Mike it is not just in the USA, Festools top router is $2000au and I can buy 4 of Makita's variable speed routers for that, I do have an older model Festool Router (OF1100) and it came in a Festool clip lid Systainer box and as much as it is a nice router in a very nice carry box, and I do use it, it still has some design issues that make it difficult to use, One is the "cut height/depth" set up method, that is a pain, and one more is the fact that there is only one way to "lock the plunge" and the damn thing has opened up on me when I had it running, when it did then it destroyed the workpiece as my 35mm bullnose cutter was in it at the time, my Makitas have a far simpler height adjustment and it's top winding knob doubles up as a method to lock off the plunge in a manor where it cannot open up, I got the OF1100 second hand, that box is sweet and very nicely made, I have looked very closely at Festool and they are made in a manor that is above the normal standard standard and that does mean all of their tools but it is not just their transport boxes that are priced too high for me, I don't see anything wrong with the Triton Routers, or with Bosch and I would be happy to buy either of them and I think that I will buy the one James has been talking about when I need a new router, I don't know if it was correct or not but I did hear that Triton is made by Bosch and it sounded like it was correct to say that they are. NGM


----------



## Phil P (Jul 25, 2010)

Neville

You aren't the only one who has had problems with the OF1400. I so disliked mine that it went within 6 months - and was eventually replaced by a deWalt DW622 (I find a full-size 1/2in router is just too big for some tasks) - but by and large the Systainers work pretty well, but then I have tools from Festool, Lamello, Metabo and Mafell which all arrived in Systainers amd iy made sense to continue down the same track. Bosch in Europe even dallied with Systainers for a while (for the 10.8 volt range of cordless tools, sold as 12 volt in the USA for some reason). I'm not saying Festool are universally the best, but some of their kit has definite advantages over the rest of the markat - so whilst I'm impressed by the top of the line OF2200 I'm _de_pressed by the price. Guess I'll just have to keep driving a "Chrysler" rather than a "Merc"

Regards

Phil


----------



## DaninVan (Jan 1, 2012)

Yes indeed; pricey!
Search Results : KMS Tools & Equipment from Vancouver BC, Selling quality tools at affordable prices all over Canada. Largest powertool, handtool and woodworking machinery retailer in Canada.

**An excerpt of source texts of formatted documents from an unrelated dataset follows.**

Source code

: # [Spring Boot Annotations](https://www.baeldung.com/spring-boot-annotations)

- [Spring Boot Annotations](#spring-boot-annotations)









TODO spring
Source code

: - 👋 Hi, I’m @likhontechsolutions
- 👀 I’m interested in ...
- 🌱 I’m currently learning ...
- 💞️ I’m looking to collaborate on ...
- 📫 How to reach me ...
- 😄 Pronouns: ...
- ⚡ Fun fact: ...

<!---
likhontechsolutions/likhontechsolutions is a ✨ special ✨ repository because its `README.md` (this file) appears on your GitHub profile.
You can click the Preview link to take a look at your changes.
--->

Daily currency converter - Bank of Canada


----------



## jw2170 (Jan 24, 2008)

Hi Neville,



> but I did hear that Triton is made by Bosch and it sounded like it was correct to say that they are.

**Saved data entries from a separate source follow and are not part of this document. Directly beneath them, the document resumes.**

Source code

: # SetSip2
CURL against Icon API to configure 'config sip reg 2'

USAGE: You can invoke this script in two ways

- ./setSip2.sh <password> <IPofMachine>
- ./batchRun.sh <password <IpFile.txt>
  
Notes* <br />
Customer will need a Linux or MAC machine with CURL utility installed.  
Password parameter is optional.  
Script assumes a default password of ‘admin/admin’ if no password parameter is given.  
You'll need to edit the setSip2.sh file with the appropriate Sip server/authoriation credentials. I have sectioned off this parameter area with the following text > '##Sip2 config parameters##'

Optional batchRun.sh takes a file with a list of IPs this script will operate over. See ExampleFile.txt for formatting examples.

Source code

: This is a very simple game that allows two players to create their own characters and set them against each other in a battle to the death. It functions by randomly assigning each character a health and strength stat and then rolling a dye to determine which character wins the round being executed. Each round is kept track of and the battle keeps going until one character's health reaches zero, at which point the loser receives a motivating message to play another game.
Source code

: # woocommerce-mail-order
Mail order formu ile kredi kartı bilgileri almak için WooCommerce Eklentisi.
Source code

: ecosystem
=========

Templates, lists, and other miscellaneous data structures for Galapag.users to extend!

Not true. Triton are made in Taiwan by Powerbox AG, a Swiss registered UK company.

CMT have a re-badged version.


----------



## Urban Farmer (Apr 23, 2013)

*DeWALT Toughcase System*



Phil P said:


> Yes indeed. Saw the first set out on a job in late 2011 when one of the sparks (electricians) had sprung for a full set. They seem to be made from the same horrible black plastic that DW use on their "ordinary" tool boxes. Pity about Festool prices being so much higher. They are expensive here, but the differential seems to be lower
> 
> Regards
> 
> Phil


I actually have a whole set of the DeWALT tough-case system and it's very excellent. It keeps dust & water out of my cordless & corded power tools. The farm can be dusty when it's dry & muddy when it rains. I'm transporting my gear to work sites on a weekly basis & it just makes it so much easier for me. The plastic is not the same grade as a regular DeWALT tool case, it's actually way thicker, and much more sturdier. Mine have definitely taken a beating & are still going strong. Anyway, just wanted to share my experience with the tough case system, not really brand loyal, more about what works (at least for me).


----------



## bnaboatbuilder (Jan 10, 2013)

I have a bunch of the L-Boxx size 1 and 2, all off of ebay at below Amazon prices.

But for the larger tool carriers, I go with a bunch of the $10 plastic totes, easy lids, stack great and keep items clean inside: 12 gallon Heavy Duty Storage Tote-DC-10-650-81-00 at The Home Depot

I spent the last few years looking at Festool systainers and find them to be a waste of good money that can go towards actual tools.

I use Pelican cases for my work (photography) and always felt those are expensive, but systainers are silly expensive for the little plastic involved. Pelican cases come with lifetime warranties, many have cloth/divider interiors. It's all a matter of perspective I guess.


----------